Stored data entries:

_ _ _ _ _ _ _

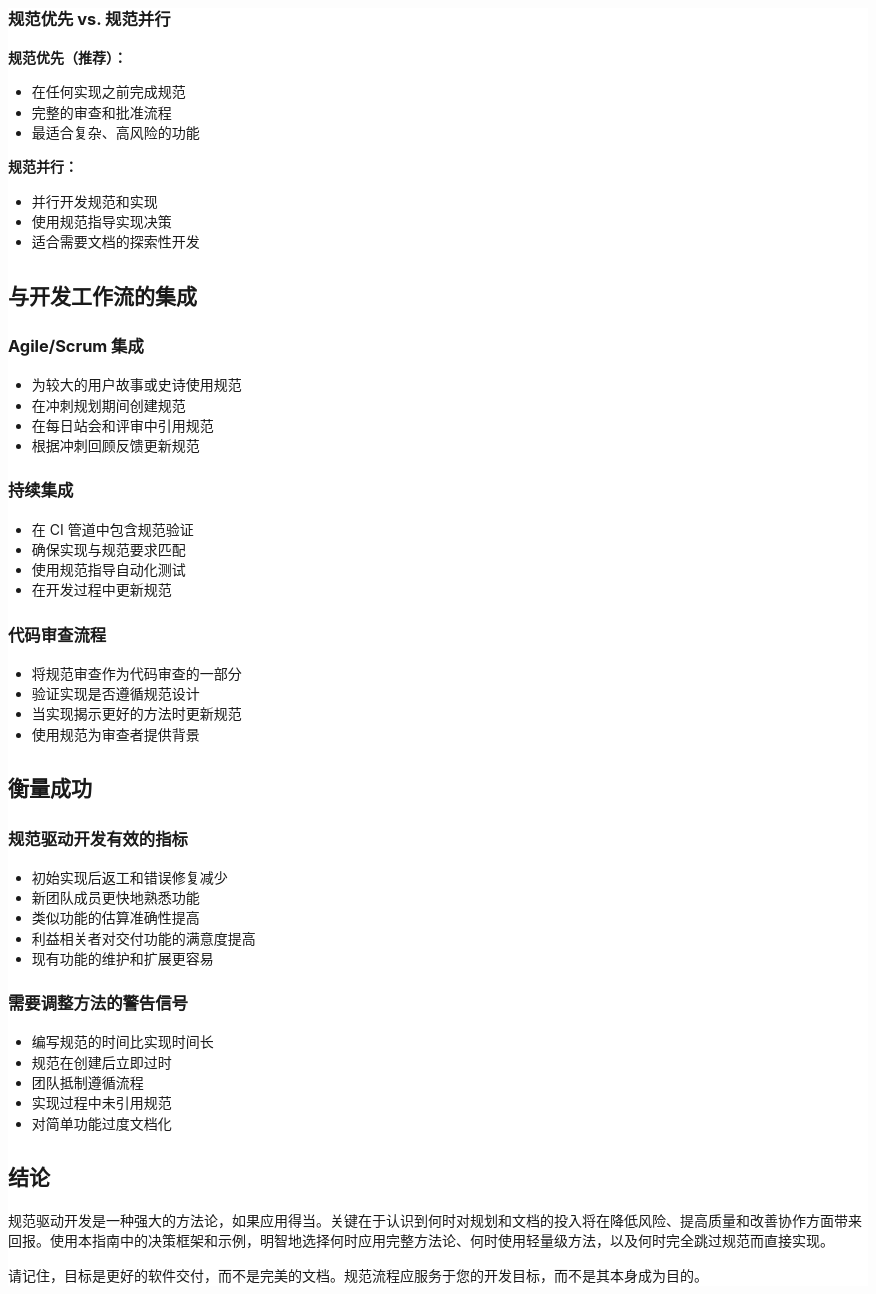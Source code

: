 ### 规范优先 vs. 规范并行

**规范优先（推荐）：**
- 在任何实现之前完成规范
- 完整的审查和批准流程
- 最适合复杂、高风险的功能

**规范并行：**
- 并行开发规范和实现
- 使用规范指导实现决策
- 适合需要文档的探索性开发

## 与开发工作流的集成

### Agile/Scrum 集成
- 为较大的用户故事或史诗使用规范
- 在冲刺规划期间创建规范
- 在每日站会和评审中引用规范
- 根据冲刺回顾反馈更新规范

### 持续集成
- 在 CI 管道中包含规范验证
- 确保实现与规范要求匹配
- 使用规范指导自动化测试
- 在开发过程中更新规范

### 代码审查流程
- 将规范审查作为代码审查的一部分
- 验证实现是否遵循规范设计
- 当实现揭示更好的方法时更新规范
- 使用规范为审查者提供背景

## 衡量成功

### 规范驱动开发有效的指标
- 初始实现后返工和错误修复减少
- 新团队成员更快地熟悉功能
- 类似功能的估算准确性提高
- 利益相关者对交付功能的满意度提高
- 现有功能的维护和扩展更容易

### 需要调整方法的警告信号
- 编写规范的时间比实现时间长
- 规范在创建后立即过时
- 团队抵制遵循流程
- 实现过程中未引用规范
- 对简单功能过度文档化

## 结论

规范驱动开发是一种强大的方法论，如果应用得当。关键在于认识到何时对规划和文档的投入将在降低风险、提高质量和改善协作方面带来回报。使用本指南中的决策框架和示例，明智地选择何时应用完整方法论、何时使用轻量级方法，以及何时完全跳过规范而直接实现。

请记住，目标是更好的软件交付，而不是完美的文档。规范流程应服务于您的开发目标，而不是其本身成为目的。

_ _ _ _ _ _ _

GOAL OF THE EXERCISE :: Restate every record above word for word, without images.

SOLVED PROBLEM ::
Source code

: ### 规范优先 vs. 规范并行

**规范优先（推荐）：**
- 在任何实现之前完成规范
- 完整的审查和批准流程
- 最适合复杂、高风险的功能

**规范并行：**
- 并行开发规范和实现
- 使用规范指导实现决策
- 适合需要文档的探索性开发

## 与开发工作流的集成

### Agile/Scrum 集成
- 为较大的用户故事或史诗使用规范
- 在冲刺规划期间创建规范
- 在每日站会和评审中引用规范
- 根据冲刺回顾反馈更新规范

### 持续集成
- 在 CI 管道中包含规范验证
- 确保实现与规范要求匹配
- 使用规范指导自动化测试
- 在开发过程中更新规范

### 代码审查流程
- 将规范审查作为代码审查的一部分
- 验证实现是否遵循规范设计
- 当实现揭示更好的方法时更新规范
- 使用规范为审查者提供背景

## 衡量成功

### 规范驱动开发有效的指标
- 初始实现后返工和错误修复减少
- 新团队成员更快地熟悉功能
- 类似功能的估算准确性提高
- 利益相关者对交付功能的满意度提高
- 现有功能的维护和扩展更容易

### 需要调整方法的警告信号
- 编写规范的时间比实现时间长
- 规范在创建后立即过时
- 团队抵制遵循流程
- 实现过程中未引用规范
- 对简单功能过度文档化

## 结论

规范驱动开发是一种强大的方法论，如果应用得当。关键在于认识到何时对规划和文档的投入将在降低风险、提高质量和改善协作方面带来回报。使用本指南中的决策框架和示例，明智地选择何时应用完整方法论、何时使用轻量级方法，以及何时完全跳过规范而直接实现。

请记住，目标是更好的软件交付，而不是完美的文档。规范流程应服务于您的开发目标，而不是其本身成为目的。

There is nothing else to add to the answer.